[Opening Data shown section]
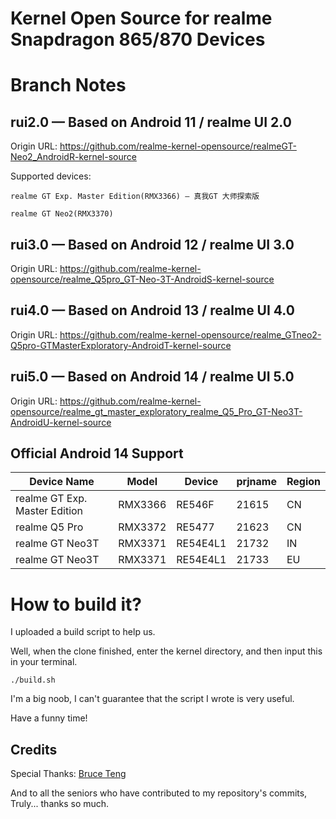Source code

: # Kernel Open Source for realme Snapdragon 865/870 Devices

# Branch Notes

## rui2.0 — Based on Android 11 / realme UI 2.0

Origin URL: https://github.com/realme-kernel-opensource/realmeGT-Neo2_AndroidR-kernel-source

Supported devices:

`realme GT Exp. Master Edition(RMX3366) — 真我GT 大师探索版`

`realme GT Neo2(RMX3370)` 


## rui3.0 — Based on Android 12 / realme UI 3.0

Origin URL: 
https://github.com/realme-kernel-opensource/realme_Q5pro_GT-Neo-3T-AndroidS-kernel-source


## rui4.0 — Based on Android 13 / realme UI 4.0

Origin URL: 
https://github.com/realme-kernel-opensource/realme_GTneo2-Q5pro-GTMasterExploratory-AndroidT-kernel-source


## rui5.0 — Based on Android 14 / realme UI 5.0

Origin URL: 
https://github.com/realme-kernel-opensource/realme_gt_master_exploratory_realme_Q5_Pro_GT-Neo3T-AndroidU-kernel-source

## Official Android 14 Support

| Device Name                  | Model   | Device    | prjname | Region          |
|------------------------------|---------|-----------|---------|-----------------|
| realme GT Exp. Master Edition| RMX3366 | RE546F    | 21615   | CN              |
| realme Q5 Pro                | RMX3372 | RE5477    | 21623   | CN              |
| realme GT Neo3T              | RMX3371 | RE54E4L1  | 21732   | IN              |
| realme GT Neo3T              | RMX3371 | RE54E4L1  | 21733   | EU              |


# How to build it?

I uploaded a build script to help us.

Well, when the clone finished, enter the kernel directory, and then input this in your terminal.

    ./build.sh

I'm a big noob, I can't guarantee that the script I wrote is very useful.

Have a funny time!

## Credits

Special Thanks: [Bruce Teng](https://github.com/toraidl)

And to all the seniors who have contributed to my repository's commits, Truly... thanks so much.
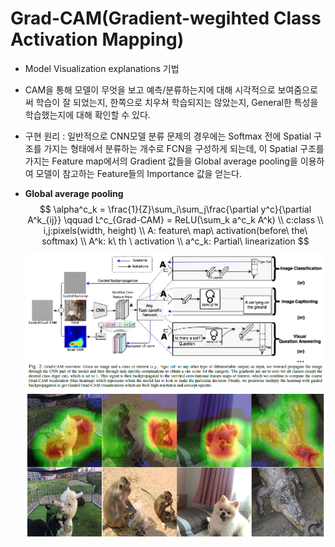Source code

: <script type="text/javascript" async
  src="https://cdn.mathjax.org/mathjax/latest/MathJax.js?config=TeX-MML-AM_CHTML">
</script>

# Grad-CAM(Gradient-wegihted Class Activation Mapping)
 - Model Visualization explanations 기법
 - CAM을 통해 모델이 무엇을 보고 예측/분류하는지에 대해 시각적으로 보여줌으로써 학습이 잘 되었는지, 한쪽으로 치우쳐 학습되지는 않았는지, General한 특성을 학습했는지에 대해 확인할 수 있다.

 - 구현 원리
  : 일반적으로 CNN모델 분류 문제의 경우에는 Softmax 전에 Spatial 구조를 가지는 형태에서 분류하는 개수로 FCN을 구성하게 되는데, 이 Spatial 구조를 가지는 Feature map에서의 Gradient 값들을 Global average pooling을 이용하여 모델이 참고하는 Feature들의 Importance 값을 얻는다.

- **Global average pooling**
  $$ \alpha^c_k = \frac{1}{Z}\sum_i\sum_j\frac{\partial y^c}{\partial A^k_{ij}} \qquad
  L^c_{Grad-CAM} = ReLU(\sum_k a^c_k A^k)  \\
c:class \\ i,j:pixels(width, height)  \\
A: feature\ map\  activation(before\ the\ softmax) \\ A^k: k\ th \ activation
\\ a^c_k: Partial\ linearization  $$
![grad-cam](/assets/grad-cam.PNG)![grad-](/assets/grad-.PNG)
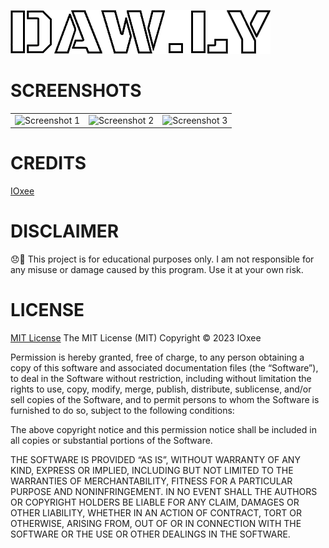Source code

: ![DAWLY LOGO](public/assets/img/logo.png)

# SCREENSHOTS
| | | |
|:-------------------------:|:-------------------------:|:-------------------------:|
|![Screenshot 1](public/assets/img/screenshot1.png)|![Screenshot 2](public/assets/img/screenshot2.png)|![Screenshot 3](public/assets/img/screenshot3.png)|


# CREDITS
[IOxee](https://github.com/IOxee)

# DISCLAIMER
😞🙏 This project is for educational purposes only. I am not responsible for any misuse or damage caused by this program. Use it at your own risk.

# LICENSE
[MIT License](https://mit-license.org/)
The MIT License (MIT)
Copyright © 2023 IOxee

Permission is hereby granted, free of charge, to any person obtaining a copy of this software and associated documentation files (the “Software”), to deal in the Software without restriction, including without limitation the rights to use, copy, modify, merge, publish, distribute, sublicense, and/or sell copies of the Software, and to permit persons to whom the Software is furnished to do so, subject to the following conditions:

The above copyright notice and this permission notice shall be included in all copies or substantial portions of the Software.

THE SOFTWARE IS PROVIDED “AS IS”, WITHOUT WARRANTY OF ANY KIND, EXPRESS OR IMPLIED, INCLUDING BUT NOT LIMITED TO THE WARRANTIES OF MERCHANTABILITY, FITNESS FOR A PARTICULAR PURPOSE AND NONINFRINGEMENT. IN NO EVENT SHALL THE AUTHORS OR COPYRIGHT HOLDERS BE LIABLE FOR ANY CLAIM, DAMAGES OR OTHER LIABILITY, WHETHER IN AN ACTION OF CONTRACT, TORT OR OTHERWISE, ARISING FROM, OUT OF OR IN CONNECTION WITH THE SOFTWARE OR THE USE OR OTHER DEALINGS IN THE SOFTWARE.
[Closing Data shown section]
**Problem to solve:** Take every line above that includes the string "this" and return it.

**Exercise solution:**
Well, when the clone finished, enter the kernel directory, and then input this in your terminal.
😞🙏 This project is for educational purposes only. I am not responsible for any misuse or damage caused by this program. Use it at your own risk.
Permission is hereby granted, free of charge, to any person obtaining a copy of this software and associated documentation files (the “Software”), to deal in the Software without restriction, including without limitation the rights to use, copy, modify, merge, publish, distribute, sublicense, and/or sell copies of the Software, and to permit persons to whom the Software is furnished to do so, subject to the following conditions:
The above copyright notice and this permission notice shall be included in all copies or substantial portions of the Software.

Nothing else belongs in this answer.